This powerful and previously unrecorded drawing by Rubens demonstrates very clearly the artist's astonishing ability to use the contrasts between the seemingly very different media of pen, chalk and wash to great visual effect. The precise purpose for which the drawing was made is unknown, but it is a striking example of Rubens' imagination and technical mastery as a draughtsman, and an important addition to the corpus of his known drawings.  

The drawing depicts a bishop saint, holding a bible in his left hand and a crozier in his right, standing on top of two recumbent figures. Dr. Paul Taylor, of the Warburg Institute, has kindly proposed that the subject is St.

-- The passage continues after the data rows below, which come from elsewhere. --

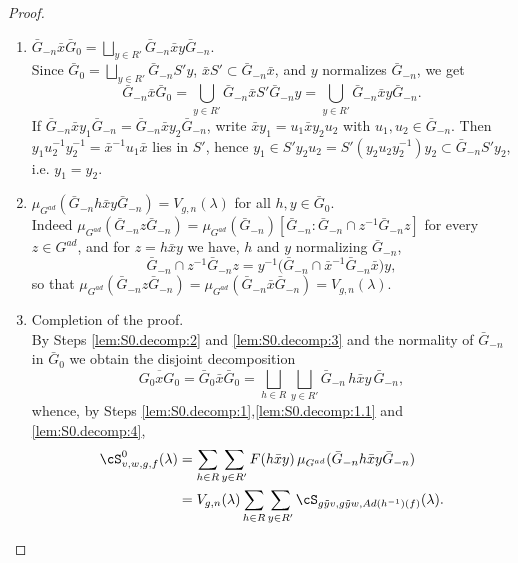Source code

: \documentclass[12pt,a4paper]{amsart}%
\begin{document}
\begin{proof}
\begin{enumerate}[Step 1.]
\item\label{lem:S0.decomp:3} $\bar G_{-n}\bar x\bar G_0=\bigsqcup_{y\in R'}\bar G_{-n}\bar xy\bar G_{-n}$.\\
Since $\bar G_0=\bigsqcup_{y\in R'}\bar G_{-n}S'y$, $\bar xS'\subset \bar G_{-n}\bar x$, and $y$ normalizes $\bar G_{-n}$, we get
$$\bar G_{-n}\bar x\bar G_0=\bigcup_{y\in R'}\bar G_{-n}\bar xS'\bar G_{-n}y=\bigcup_{y\in R'}\bar G_{-n}\bar xy\bar G_{-n}.$$
If $\bar G_{-n}\bar xy_1\bar G_{-n}=\bar G_{-n}\bar xy_2\bar G_{-n}$, write $\bar xy_1=u_1\bar xy_2u_2$ with $u_1,u_2\in \bar G_{-n}$. Then $y_1u_2^{-1}y_2^{-1}=\bar x^{-1}u_1\bar x$ lies in $S'$, hence $y_1\in S'y_2u_2=S'(y_2u_2y_2^{-1})y_2\subset \bar G_{-n}S'y_2$, i.e. $y_1=y_2$.

\item\label{lem:S0.decomp:4} $\mu_{G^{ad}}(\bar G_{-n}h\bar xy\bar G_{-n})=V_{g,n}(\lambda)$ for all $h,y\in \bar G_0$.\\
Indeed $\mu_{G^{ad}}(\bar G_{-n}z\bar G_{-n})=\mu_{G^{ad}}(\bar G_{-n})[\bar G_{-n}:\bar G_{-n}\cap z^{-1}\bar G_{-n}z]$ for every $z\in G^{ad}$, and for $z=h\bar xy$ we have, $h$ and $y$ normalizing $\bar G_{-n}$,
$$\bar G_{-n}\cap z^{-1}\bar G_{-n}z=y^{-1}\bigl(\bar G_{-n}\cap \bar x^{-1}\bar G_{-n}\bar x\bigr)y ,$$
so that $\mu_{G^{ad}}(\bar G_{-n}z\bar G_{-n})=\mu_{G^{ad}}(\bar G_{-n}\bar x\bar G_{-n})=V_{g,n}(\lambda)$.

\item Completion of the proof.\\
By Steps \ref{lem:S0.decomp:2} and \ref{lem:S0.decomp:3} and the normality of $\bar G_{-n}$ in $\bar G_0$ we obtain the disjoint decomposition
$$\overline{G_0xG_0}=\bar G_0\bar x\bar G_0=\bigsqcup_{h\in R}\bigsqcup_{y\in R'}\bar G_{-n}\,h\bar xy\,\bar G_{-n},$$
whence, by Steps \ref{lem:S0.decomp:1},\ref{lem:S0.decomp:1.1} and \ref{lem:S0.decomp:4},
\begin{align*}
\cS^0_{v,w,g,f}(\lambda)&=\sum_{h\in R}\sum_{y\in R'}F(h\bar xy)\,\mu_{G^{ad}}(\bar G_{-n}h\bar xy\bar G_{-n})\\
&=V_{g,n}(\lambda)\sum_{h\in R}\sum_{y\in R'}\cS_{g\tilde yv,g\tilde yw,Ad(h^{-1})(f)}(\lambda).
\end{align*}
\end{enumerate}

\end{proof}
\end{document}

Lambert, the Bishop of Maastricht, who is sometimes shown standing astride the two men who murdered him in the year 705. Lambert later became a patron saint of Liège, where the medieval cathedral (now destroyed) was dedicated to him, so it is possible that the drawing related to some project in that city, although no such commission is recorded.

Compositionally, the most similar surviving work by Rubens is the oil sketch, in a private collection, showing St. Norbert Overcoming Tanchelm, a sketch that, very fascinatingly, served as the basis not for a painting but for a sculpture, executed by Hans van Mildert.1 But the similarity is only superficial, and the subject here cannot be the same: in representations of St. Norbert, the Saint stands, as in the oil sketch, on the single figure of Tanchelm, and holds a monstrance. Although the more general compositional type of a standing figure of a Saint, seen somewhat from below, is certainly found elsewhere in Rubens' work – particularly in his designs of 1620-21 for the ceiling decorations of the Jesuit church in Antwerp2 – no other work by the artist can be convincingly linked with the present drawing, and its purpose remains a mystery.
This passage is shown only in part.